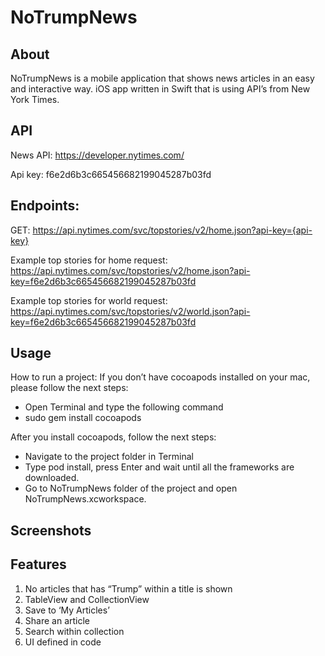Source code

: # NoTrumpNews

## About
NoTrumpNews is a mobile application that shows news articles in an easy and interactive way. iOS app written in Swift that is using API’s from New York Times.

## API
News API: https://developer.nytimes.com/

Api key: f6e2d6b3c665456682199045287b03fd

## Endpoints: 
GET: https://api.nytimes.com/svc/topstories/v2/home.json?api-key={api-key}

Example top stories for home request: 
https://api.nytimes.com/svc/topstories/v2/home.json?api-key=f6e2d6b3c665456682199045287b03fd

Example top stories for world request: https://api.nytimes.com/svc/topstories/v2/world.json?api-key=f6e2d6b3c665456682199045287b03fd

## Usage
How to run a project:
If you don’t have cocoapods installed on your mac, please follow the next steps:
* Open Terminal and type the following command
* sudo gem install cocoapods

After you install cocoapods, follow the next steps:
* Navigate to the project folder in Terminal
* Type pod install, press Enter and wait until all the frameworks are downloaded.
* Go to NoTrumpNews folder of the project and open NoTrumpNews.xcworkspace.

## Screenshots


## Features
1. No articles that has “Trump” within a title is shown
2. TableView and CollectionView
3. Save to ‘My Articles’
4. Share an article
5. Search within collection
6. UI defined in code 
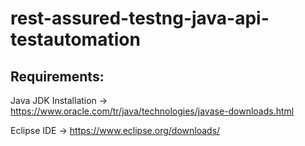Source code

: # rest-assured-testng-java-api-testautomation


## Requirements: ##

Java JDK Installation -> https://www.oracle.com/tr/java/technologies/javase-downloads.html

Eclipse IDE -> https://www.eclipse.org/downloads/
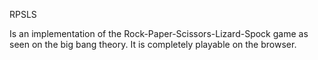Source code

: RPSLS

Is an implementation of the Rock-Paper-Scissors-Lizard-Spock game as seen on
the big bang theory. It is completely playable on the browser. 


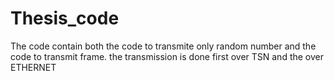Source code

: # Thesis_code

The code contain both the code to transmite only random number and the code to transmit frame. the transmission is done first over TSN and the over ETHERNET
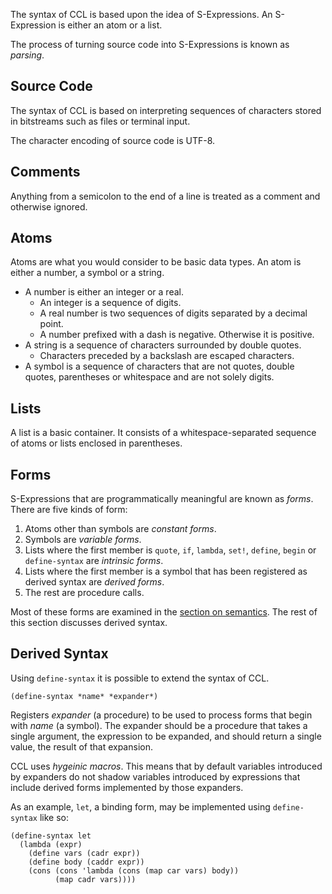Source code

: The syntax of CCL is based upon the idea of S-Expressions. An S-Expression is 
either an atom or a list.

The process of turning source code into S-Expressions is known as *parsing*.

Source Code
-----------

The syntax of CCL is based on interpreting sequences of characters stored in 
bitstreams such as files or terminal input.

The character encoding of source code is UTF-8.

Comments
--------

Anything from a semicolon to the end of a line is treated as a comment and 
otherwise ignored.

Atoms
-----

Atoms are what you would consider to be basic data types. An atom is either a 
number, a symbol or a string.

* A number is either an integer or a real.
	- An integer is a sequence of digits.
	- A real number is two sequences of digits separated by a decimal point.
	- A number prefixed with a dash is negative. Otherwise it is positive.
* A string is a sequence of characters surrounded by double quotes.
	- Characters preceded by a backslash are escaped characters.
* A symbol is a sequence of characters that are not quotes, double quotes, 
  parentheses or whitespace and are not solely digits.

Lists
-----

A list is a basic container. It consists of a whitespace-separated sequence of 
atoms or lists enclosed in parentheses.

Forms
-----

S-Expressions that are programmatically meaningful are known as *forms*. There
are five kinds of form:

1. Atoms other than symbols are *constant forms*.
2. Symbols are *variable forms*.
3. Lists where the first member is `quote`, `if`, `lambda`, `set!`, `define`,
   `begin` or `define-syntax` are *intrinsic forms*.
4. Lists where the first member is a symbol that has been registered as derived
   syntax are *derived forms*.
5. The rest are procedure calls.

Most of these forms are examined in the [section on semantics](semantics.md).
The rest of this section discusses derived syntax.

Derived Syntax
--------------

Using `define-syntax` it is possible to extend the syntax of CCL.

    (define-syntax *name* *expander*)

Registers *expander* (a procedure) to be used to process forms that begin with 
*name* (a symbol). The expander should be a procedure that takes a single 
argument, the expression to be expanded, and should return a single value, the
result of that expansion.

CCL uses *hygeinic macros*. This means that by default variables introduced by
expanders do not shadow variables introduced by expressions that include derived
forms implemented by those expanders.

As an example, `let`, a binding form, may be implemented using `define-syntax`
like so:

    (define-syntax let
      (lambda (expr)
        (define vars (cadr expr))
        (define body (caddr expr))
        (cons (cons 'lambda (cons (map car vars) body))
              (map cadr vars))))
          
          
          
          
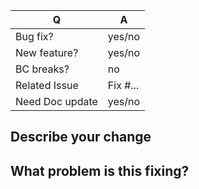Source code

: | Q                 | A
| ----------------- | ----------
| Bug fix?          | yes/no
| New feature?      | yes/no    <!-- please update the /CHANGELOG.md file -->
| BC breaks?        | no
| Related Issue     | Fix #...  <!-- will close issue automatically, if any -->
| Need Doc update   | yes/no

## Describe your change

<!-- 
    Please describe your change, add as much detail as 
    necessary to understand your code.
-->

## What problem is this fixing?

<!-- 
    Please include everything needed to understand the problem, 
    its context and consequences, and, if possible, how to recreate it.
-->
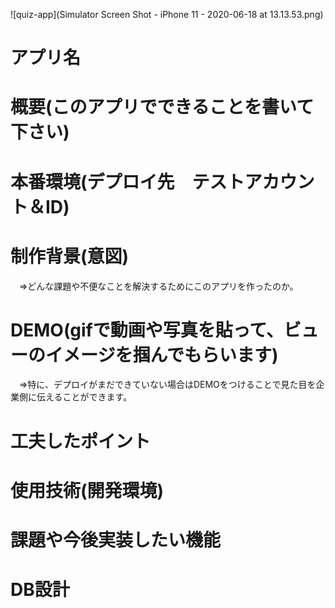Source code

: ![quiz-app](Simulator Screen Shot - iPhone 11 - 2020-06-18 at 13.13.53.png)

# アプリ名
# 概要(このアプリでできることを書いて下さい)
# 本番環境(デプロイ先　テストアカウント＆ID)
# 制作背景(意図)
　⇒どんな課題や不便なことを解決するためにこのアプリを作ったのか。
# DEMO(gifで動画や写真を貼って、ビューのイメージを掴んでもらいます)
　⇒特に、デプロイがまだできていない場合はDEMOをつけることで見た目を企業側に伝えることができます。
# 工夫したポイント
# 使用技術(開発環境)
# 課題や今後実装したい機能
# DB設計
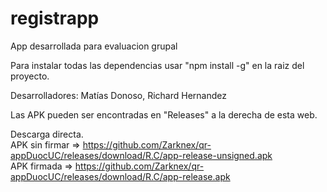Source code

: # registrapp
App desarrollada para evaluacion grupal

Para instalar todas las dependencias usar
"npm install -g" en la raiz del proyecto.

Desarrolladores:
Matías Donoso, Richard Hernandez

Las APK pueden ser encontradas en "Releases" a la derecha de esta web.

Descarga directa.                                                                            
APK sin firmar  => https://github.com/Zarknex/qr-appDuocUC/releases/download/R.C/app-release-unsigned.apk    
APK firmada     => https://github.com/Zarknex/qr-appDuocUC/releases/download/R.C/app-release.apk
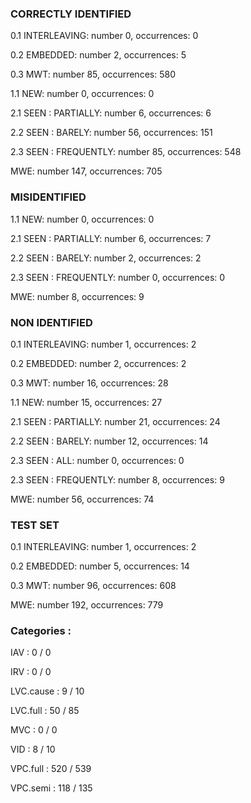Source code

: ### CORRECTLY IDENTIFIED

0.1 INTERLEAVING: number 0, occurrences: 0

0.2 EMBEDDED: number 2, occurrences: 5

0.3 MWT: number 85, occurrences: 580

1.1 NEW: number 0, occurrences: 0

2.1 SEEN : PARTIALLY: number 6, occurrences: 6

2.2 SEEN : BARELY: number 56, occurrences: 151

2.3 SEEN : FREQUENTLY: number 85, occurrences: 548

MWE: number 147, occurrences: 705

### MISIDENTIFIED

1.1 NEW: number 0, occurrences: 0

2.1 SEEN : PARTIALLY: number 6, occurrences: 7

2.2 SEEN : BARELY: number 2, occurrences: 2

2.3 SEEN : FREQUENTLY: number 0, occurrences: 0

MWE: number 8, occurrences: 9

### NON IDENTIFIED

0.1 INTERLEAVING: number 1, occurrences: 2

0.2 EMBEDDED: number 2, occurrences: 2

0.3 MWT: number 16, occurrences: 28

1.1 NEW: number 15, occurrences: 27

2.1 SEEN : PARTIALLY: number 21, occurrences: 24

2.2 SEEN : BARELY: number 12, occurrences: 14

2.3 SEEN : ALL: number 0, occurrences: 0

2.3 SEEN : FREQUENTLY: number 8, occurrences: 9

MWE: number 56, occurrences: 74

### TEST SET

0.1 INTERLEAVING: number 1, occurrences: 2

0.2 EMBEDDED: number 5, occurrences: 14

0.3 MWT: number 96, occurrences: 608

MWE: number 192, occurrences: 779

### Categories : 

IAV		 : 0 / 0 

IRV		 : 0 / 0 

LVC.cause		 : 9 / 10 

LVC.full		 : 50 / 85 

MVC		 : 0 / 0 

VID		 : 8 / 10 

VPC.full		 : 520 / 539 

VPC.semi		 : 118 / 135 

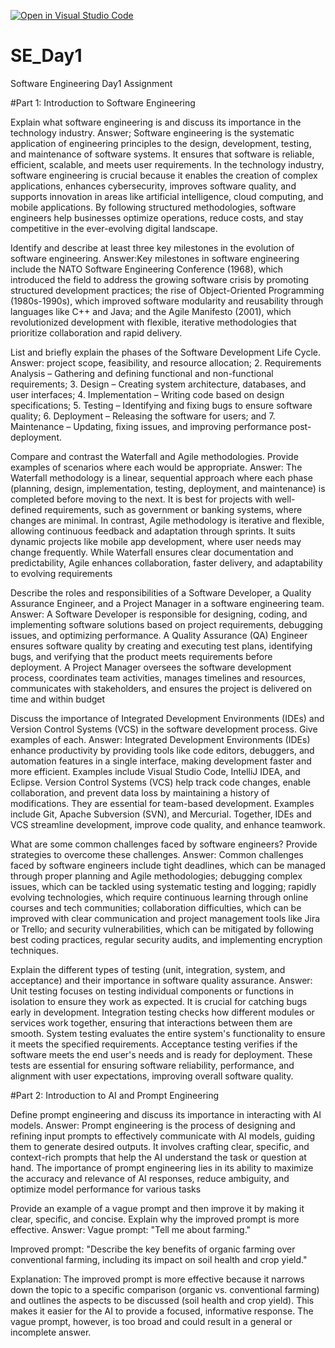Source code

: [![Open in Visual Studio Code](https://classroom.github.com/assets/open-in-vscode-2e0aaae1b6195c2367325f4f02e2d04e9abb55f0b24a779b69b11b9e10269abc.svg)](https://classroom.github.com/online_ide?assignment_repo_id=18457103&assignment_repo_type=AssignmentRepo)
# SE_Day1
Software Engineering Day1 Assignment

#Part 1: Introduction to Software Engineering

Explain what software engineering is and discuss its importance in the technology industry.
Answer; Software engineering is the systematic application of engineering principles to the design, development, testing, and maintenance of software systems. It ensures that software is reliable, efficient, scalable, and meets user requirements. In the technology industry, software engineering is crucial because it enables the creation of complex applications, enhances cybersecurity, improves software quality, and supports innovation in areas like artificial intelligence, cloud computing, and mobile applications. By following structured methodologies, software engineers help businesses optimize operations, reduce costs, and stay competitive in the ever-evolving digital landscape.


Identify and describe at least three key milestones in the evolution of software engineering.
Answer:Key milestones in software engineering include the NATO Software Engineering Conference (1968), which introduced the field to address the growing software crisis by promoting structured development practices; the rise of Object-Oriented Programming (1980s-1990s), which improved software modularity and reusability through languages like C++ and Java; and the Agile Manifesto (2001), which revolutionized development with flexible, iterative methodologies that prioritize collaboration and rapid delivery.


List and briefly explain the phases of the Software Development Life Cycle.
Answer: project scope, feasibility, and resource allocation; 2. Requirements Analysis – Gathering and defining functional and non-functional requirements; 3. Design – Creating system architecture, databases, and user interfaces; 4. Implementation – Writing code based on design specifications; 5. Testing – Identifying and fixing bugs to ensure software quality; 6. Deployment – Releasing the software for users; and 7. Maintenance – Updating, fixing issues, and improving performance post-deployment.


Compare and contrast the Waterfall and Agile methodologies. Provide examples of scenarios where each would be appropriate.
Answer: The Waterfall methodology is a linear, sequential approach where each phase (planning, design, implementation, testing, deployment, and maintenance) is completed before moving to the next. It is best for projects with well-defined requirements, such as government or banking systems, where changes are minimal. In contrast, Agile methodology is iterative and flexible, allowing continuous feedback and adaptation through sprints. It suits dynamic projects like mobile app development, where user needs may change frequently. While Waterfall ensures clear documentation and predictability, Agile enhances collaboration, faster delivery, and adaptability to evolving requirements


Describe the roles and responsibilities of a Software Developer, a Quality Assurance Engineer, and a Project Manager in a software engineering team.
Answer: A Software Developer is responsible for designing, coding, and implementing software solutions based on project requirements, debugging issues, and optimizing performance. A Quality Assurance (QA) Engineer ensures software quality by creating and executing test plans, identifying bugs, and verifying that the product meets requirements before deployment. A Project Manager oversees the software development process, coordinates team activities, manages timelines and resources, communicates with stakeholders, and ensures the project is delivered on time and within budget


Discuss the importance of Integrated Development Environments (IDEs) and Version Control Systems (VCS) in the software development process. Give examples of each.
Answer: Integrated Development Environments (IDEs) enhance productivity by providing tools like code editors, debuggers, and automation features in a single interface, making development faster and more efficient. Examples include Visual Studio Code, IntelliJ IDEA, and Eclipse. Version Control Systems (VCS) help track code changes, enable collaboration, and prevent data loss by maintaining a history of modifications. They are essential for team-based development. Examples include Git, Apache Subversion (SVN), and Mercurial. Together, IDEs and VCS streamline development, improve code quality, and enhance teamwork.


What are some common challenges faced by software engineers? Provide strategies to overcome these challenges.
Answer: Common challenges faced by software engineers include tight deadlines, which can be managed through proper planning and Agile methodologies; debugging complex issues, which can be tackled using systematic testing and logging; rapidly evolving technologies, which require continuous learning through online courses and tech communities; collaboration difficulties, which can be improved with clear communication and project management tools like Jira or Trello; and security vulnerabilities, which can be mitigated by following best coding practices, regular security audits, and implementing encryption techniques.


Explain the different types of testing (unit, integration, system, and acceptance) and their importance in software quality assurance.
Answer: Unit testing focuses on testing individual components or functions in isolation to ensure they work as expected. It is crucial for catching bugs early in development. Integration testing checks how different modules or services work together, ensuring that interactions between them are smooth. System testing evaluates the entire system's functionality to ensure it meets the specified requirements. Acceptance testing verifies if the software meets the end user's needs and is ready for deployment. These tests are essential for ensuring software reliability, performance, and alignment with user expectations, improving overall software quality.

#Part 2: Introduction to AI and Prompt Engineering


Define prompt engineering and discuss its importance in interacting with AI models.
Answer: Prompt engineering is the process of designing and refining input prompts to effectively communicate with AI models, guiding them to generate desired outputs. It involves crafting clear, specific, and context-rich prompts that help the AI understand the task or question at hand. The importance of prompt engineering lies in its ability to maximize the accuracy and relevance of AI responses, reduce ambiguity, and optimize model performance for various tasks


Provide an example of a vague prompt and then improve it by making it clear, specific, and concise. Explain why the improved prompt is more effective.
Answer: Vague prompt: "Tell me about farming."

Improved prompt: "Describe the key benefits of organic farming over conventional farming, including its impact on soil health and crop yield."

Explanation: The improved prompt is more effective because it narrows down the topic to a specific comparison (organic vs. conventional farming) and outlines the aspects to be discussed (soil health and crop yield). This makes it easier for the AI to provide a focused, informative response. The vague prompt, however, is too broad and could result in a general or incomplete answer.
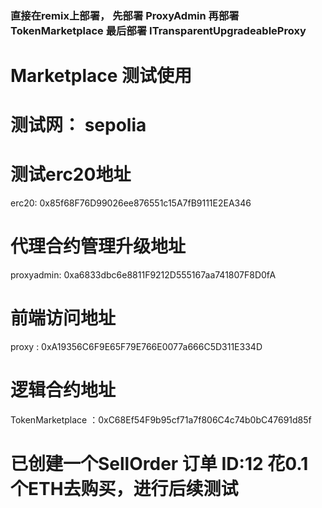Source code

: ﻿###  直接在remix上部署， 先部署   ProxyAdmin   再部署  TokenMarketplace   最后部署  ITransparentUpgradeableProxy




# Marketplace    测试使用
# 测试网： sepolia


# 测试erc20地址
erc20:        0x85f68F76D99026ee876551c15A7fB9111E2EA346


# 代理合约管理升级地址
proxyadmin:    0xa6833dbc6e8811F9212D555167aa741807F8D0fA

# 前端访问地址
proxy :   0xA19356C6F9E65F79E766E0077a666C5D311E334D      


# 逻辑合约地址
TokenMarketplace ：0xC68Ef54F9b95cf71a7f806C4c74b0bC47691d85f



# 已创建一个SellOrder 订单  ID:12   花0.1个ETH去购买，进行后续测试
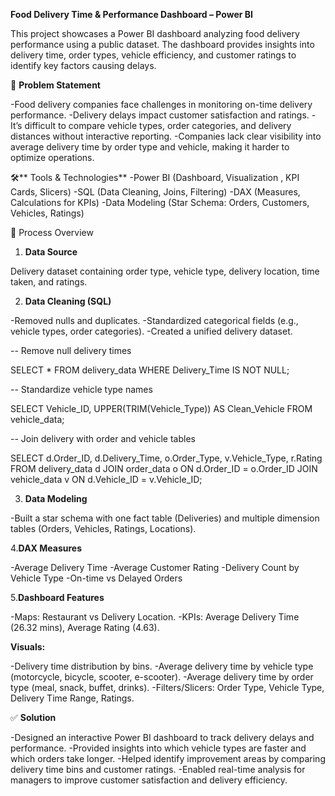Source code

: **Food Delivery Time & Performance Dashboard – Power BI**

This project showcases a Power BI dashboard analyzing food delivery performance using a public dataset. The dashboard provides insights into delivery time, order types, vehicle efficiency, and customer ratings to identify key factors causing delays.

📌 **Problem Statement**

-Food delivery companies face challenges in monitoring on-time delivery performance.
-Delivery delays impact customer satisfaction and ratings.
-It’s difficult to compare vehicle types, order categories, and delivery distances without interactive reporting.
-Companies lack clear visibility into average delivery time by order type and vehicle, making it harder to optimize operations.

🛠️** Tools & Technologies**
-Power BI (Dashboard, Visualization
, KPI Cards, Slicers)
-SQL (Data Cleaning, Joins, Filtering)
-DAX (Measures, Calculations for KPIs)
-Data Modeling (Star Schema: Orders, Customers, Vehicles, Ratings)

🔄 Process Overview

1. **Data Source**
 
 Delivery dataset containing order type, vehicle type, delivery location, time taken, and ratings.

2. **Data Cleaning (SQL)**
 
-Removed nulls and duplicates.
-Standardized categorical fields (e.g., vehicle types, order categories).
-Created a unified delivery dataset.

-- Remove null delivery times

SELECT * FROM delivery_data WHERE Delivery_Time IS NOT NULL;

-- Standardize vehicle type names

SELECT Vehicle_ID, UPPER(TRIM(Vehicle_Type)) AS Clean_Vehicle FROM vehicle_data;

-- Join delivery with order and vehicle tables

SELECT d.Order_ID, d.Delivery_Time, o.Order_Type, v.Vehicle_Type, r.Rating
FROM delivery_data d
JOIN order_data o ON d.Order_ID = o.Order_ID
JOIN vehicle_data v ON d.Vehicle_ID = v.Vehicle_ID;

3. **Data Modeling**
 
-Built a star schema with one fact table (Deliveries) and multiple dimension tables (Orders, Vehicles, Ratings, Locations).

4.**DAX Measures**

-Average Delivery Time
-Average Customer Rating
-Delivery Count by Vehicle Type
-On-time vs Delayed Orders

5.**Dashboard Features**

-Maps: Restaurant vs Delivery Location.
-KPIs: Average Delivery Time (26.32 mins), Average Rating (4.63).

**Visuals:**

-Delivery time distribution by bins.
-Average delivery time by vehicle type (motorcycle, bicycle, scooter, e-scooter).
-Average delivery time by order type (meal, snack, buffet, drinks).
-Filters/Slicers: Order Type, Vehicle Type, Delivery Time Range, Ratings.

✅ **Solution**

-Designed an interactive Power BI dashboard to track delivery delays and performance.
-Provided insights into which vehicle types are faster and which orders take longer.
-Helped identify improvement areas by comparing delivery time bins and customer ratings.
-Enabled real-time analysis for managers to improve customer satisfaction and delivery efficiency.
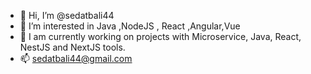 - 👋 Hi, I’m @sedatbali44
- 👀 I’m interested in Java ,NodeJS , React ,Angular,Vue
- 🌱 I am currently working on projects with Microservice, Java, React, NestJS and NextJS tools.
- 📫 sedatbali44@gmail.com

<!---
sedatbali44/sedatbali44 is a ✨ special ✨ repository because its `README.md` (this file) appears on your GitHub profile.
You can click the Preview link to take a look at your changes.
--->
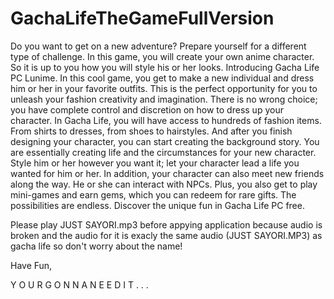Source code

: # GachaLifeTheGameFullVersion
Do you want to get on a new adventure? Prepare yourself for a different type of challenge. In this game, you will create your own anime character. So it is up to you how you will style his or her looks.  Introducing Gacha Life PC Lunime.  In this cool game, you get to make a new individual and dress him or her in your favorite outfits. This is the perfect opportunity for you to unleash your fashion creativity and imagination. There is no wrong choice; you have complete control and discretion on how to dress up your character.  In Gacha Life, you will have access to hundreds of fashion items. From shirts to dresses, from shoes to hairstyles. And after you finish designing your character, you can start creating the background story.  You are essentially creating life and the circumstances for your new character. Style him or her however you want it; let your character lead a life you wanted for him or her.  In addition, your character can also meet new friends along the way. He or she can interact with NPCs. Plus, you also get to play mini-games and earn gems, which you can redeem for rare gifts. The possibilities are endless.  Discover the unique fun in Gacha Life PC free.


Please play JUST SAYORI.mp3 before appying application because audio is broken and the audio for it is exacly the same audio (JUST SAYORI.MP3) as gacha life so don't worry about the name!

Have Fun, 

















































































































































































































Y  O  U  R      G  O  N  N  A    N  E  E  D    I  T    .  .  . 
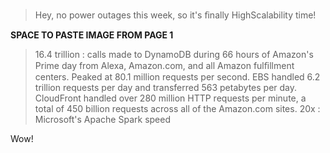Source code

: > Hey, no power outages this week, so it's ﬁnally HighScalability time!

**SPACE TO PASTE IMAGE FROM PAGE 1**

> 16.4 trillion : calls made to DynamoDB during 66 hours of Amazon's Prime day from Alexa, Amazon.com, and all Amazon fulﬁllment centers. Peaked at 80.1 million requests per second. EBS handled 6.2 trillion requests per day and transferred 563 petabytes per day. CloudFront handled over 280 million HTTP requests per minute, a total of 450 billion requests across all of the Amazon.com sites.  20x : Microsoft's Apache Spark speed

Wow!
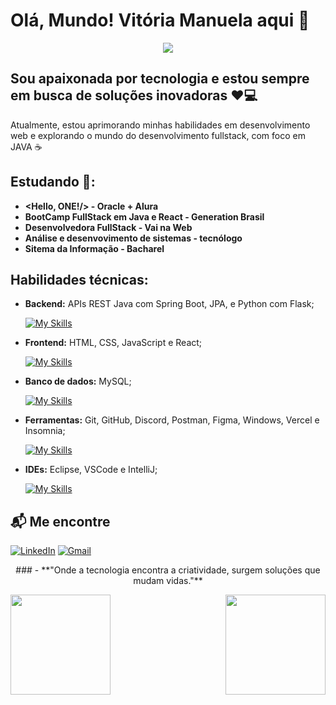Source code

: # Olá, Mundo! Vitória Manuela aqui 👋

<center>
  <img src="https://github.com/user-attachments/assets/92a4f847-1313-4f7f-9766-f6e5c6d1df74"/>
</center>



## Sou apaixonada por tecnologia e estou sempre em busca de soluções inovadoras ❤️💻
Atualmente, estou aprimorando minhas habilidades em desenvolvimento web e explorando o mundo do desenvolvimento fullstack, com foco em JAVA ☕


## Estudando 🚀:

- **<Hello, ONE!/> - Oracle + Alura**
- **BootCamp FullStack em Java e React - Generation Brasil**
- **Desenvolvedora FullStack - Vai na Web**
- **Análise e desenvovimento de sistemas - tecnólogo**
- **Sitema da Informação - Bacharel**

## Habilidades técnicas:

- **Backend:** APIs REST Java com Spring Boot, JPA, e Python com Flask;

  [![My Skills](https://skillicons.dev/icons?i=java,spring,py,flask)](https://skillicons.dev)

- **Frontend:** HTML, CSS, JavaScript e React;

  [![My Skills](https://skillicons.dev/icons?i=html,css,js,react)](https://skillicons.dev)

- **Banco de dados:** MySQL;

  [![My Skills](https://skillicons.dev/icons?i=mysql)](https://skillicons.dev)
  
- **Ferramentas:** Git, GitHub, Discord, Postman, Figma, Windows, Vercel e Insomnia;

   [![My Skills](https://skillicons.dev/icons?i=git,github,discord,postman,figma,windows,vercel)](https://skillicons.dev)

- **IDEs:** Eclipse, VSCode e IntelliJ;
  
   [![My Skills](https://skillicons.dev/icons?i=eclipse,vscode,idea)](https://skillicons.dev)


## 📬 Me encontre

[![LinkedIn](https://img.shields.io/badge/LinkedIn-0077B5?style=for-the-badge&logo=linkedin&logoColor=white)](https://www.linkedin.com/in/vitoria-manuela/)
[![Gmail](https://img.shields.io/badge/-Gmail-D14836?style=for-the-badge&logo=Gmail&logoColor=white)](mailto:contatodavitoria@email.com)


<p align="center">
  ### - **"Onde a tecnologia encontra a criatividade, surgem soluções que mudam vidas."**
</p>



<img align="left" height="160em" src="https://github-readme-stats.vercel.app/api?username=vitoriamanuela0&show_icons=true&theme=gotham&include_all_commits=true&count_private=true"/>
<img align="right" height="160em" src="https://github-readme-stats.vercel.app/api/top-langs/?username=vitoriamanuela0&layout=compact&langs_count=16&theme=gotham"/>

—————

- **Task**
Given the records above, restate word for word only the lines starting at the one with "Compare and contrast" and ending at the one with "Describe the roles".

- **Answer below**
Compare and contrast the Waterfall and Agile methodologies. Provide examples of scenarios where each would be appropriate.
Answer: The Waterfall methodology is a linear, sequential approach where each phase (planning, design, implementation, testing, deployment, and maintenance) is completed before moving to the next. It is best for projects with well-defined requirements, such as government or banking systems, where changes are minimal. In contrast, Agile methodology is iterative and flexible, allowing continuous feedback and adaptation through sprints. It suits dynamic projects like mobile app development, where user needs may change frequently. While Waterfall ensures clear documentation and predictability, Agile enhances collaboration, faster delivery, and adaptability to evolving requirements


Describe the roles and responsibilities of a Software Developer, a Quality Assurance Engineer, and a Project Manager in a software engineering team.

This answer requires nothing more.